Judges will also look at whether or not the terms affect your livelihood, which in this economy is easy to do, as well as whether or not the company will seriously incur a lot of damages if you leave, says Klaus. The geographic scope of the agreement could also be too limiting in the eyes of the court. If you work for a national company, does it prevent you from working anywhere else in the nation for someone that might be a competitor? If so, the contract is likely too broad and the courts will side with you.
“An employee of a jingle company wanted to leave to work at another jingle company, but their client list was national,” Klaus explains. “We were able to prove that due to the frequency of turnover in her position, the length of the non-compete was unreasonable.” Basically, this woman couldn’t work anywhere in the nation if the contract held true. “If they want to hold her to it for that long, they should pay her,” he stated. The employer ended up releasing her from the agreement.
Each state handles these contracts differently. California has virtually outlawed them, according to NOLO (http://www.nolo.com/legal-encyclopedia/free-books/employee-rights-book/chapter10-8.html). Florida attorney Carol Swanson explains that their statutes presume a two year period for non-competition is “reasonable.” She also notes that “two years without work will devastate most people’s finances.” Some states try to write multi-state provisions into their agreements, but the courts don’t have to uphold them.
Timing is another thing to consider. If you happen to be switching jobs just as your company has merged/is merging, and you want out of your non-compete agreement, keep this in mind: the company is obligated to keep a note of pending or potential legal action on their books, which are accessible to the other company during due diligence. In other words, a company may be more likely to let you out of your non-compete agreement, or at least negotiate it, to prevent even a threat of legal action.
It’s also possible that some of the terms of the agreement don’t apply to you. If you work in a lower level position that is not privy to super secret information, many of the terms in your agreement refer to information you were never privy to. Klaus has negotiated for and against non-competes. “It’s less of an issue for people not in key positions,” he says. “If you don’t have access to key information you can go to your company and see if they will be reasonable.”

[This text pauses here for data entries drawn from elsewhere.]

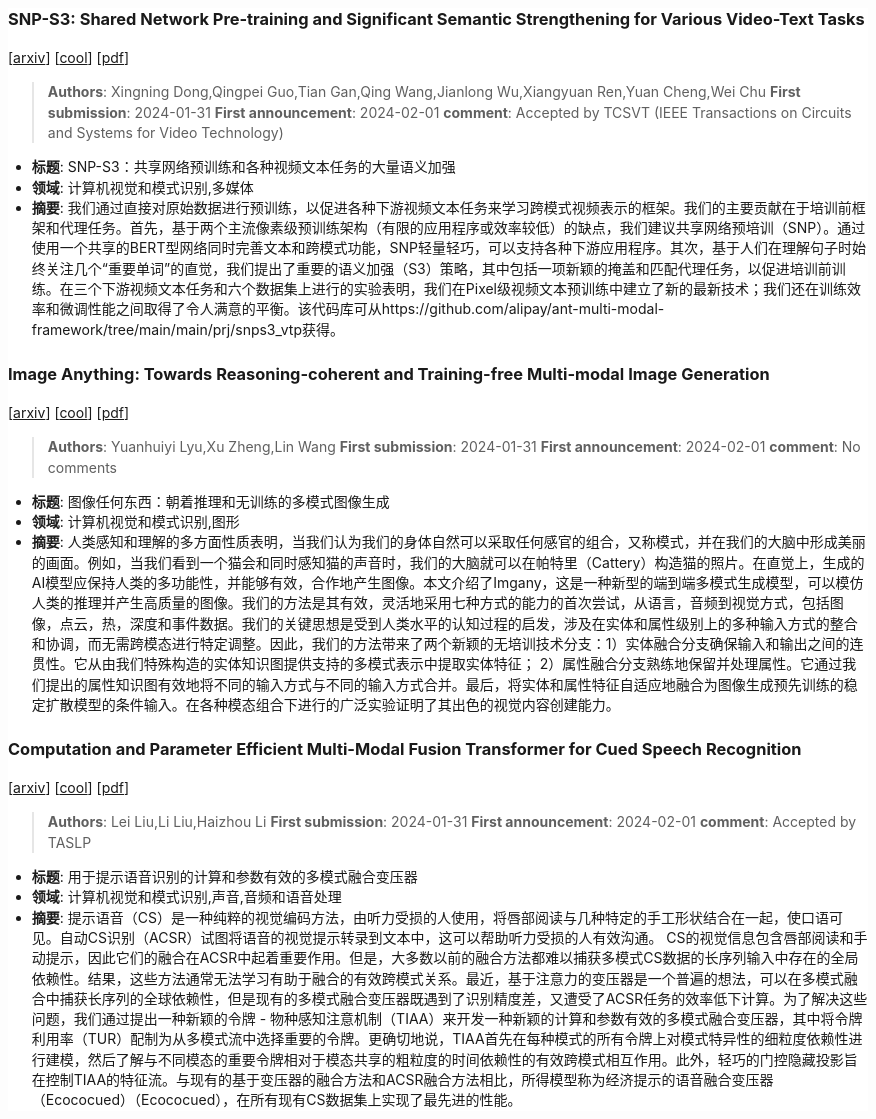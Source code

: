### SNP-S3: Shared Network Pre-training and Significant Semantic Strengthening for Various Video-Text Tasks 
[[arxiv](https://arxiv.org/abs/2401.17773)] [[cool](https://papers.cool/arxiv/2401.17773)] [[pdf](https://arxiv.org/pdf/2401.17773)]
> **Authors**: Xingning Dong,Qingpei Guo,Tian Gan,Qing Wang,Jianlong Wu,Xiangyuan Ren,Yuan Cheng,Wei Chu
> **First submission**: 2024-01-31
> **First announcement**: 2024-02-01
> **comment**: Accepted by TCSVT (IEEE Transactions on Circuits and Systems for Video Technology)
- **标题**: SNP-S3：共享网络预训练和各种视频文本任务的大量语义加强
- **领域**: 计算机视觉和模式识别,多媒体
- **摘要**: 我们通过直接对原始数据进行预训练，以促进各种下游视频文本任务来学习跨模式视频表示的框架。我们的主要贡献在于培训前框架和代理任务。首先，基于两个主流像素级预训练架构（有限的应用程序或效率较低）的缺点，我们建议共享网络预培训（SNP）。通过使用一个共享的BERT型网络同时完善文本和跨模式功能，SNP轻量轻巧，可以支持各种下游应用程序。其次，基于人们在理解句子时始终关注几个“重要单词”的直觉，我们提出了重要的语义加强（S3）策略，其中包括一项新颖的掩盖和匹配代理任务，以促进培​​训前训练。在三个下游视频文本任务和六个数据集上进行的实验表明，我们在Pixel级视频文本预训练中建立了新的最新技术；我们还在训练效率和微调性能之间取得了令人满意的平衡。该代码库可从https://github.com/alipay/ant-multi-modal-framework/tree/main/main/prj/snps3_vtp获得。

### Image Anything: Towards Reasoning-coherent and Training-free Multi-modal Image Generation 
[[arxiv](https://arxiv.org/abs/2401.17664)] [[cool](https://papers.cool/arxiv/2401.17664)] [[pdf](https://arxiv.org/pdf/2401.17664)]
> **Authors**: Yuanhuiyi Lyu,Xu Zheng,Lin Wang
> **First submission**: 2024-01-31
> **First announcement**: 2024-02-01
> **comment**: No comments
- **标题**: 图像任何东西：朝着推理和无训练的多模式图像生成
- **领域**: 计算机视觉和模式识别,图形
- **摘要**: 人类感知和理解的多方面性质表明，当我们认为我们的身体自然可以采取任何感官的组合，又称模式，并在我们的大脑中形成美丽的画面。例如，当我们看到一个猫会和同时感知猫的声音时，我们的大脑就可以在帕特里（Cattery）构造猫的照片。在直觉上，生成的AI模型应保持人类的多功能性，并能够有效，合作地产生图像。本文介绍了Imgany，这是一种新型的端到端多模式生成模型，可以模仿人类的推理并产生高质量的图像。我们的方法是其有效，灵活地采用七种方式的能力的首次尝试，从语言，音频到视觉方式，包括图像，点云，热，深度和事件数据。我们的关键思想是受到人类水平的认知过程的启发，涉及在实体和属性级别上的多种输入方式的整合和协调，而无需跨模态进行特定调整。因此，我们的方法带来了两个新颖的无培训技术分支：1）实体融合分支确保输入和输出之间的连贯性。它从由我们特殊构造的实体知识图提供支持的多模式表示中提取实体特征； 2）属性融合分支熟练地保留并处理属性。它通过我们提出的属性知识图有效地将不同的输入方式与不同的输入方式合并。最后，将实体和属性特征自适应地融合为图像生成预先训练的稳定扩散模型的条件输入。在各种模态组合下进行的广泛实验证明了其出色的视觉内容创建能力。

### Computation and Parameter Efficient Multi-Modal Fusion Transformer for Cued Speech Recognition 
[[arxiv](https://arxiv.org/abs/2401.17604)] [[cool](https://papers.cool/arxiv/2401.17604)] [[pdf](https://arxiv.org/pdf/2401.17604)]
> **Authors**: Lei Liu,Li Liu,Haizhou Li
> **First submission**: 2024-01-31
> **First announcement**: 2024-02-01
> **comment**: Accepted by TASLP
- **标题**: 用于提示语音识别的计算和参数有效的多模式融合变压器
- **领域**: 计算机视觉和模式识别,声音,音频和语音处理
- **摘要**: 提示语音（CS）是一种纯粹的视觉编码方法，由听力受损的人使用，将唇部阅读与几种特定的手工形状结合在一起，使口语可见。自动CS识别（ACSR）试图将语音的视觉提示转录到文本中，这可以帮助听力受损的人有效沟通。 CS的视觉信息包含唇部阅读和手动提示，因此它们的融合在ACSR中起着重要作用。但是，大多数以前的融合方法都难以捕获多模式CS数据的长序列输入中存在的全局依赖性。结果，这些方法通常无法学习有助于融合的有效跨模式关系。最近，基于注意力的变压器是一个普遍的想法，可以在多模式融合中捕获长序列的全球依赖性，但是现有的多模式融合变压器既遇到了识别精度差，又遭受了ACSR任务的效率低下计算。为了解决这些问题，我们通过提出一种新颖的令牌 - 物种感知注意机制（TIAA）来开发一种新颖的计算和参数有效的多模式融合变压器，其中将令牌利用率（TUR）配制为从多模式流中选择重要的令牌。更确切地说，TIAA首先在每种模式的所有令牌上对模式特异性的细粒度依赖性进行建模，然后了解与不同模态的重要令牌相对于模态共享的粗粒度的时间依赖性的有效跨模式相互作用。此外，轻巧的门控隐藏投影旨在控制TIAA的特征流。与现有的基于变压器的融合方法和ACSR融合方法相比，所得模型称为经济提示的语音融合变压器（Ecococued）（Ecococued），在所有现有CS数据集上实现了最先进的性能。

If you did have access to key information, but would like to leave your position for a better one in less time than your agreement allows, find out if you have any leverage. For example, find out if you can either reduce the terms or increase your pay. “You can also agree to sign a confidentiality agreement if you want to leave your non-compete early, but don’t want to get sued,” says Klaus. “If there’s a client list involved, a reasonable company might be willing to sign a separate non-disclosure agreement stating that you wouldn’t disclose that list.”
We’re not saying don’t sweat it entirely – be smart about it. If you are looking for your next job or taking on a secondary job, you might want to go back and read (please tell me you kept a copy of) what you signed. Just be informed about your particular situation. “Unfortunately, employees are putting themselves at risk if they do not get all of these employee contracts reviewed by an employment attorney before they sign them,” says Swanson. “And that includes top managers right down to garage mechanics.”
* I’m not a lawyer and I don’t play one on TV, so you’re not allowed to take this article as legal advice, okay?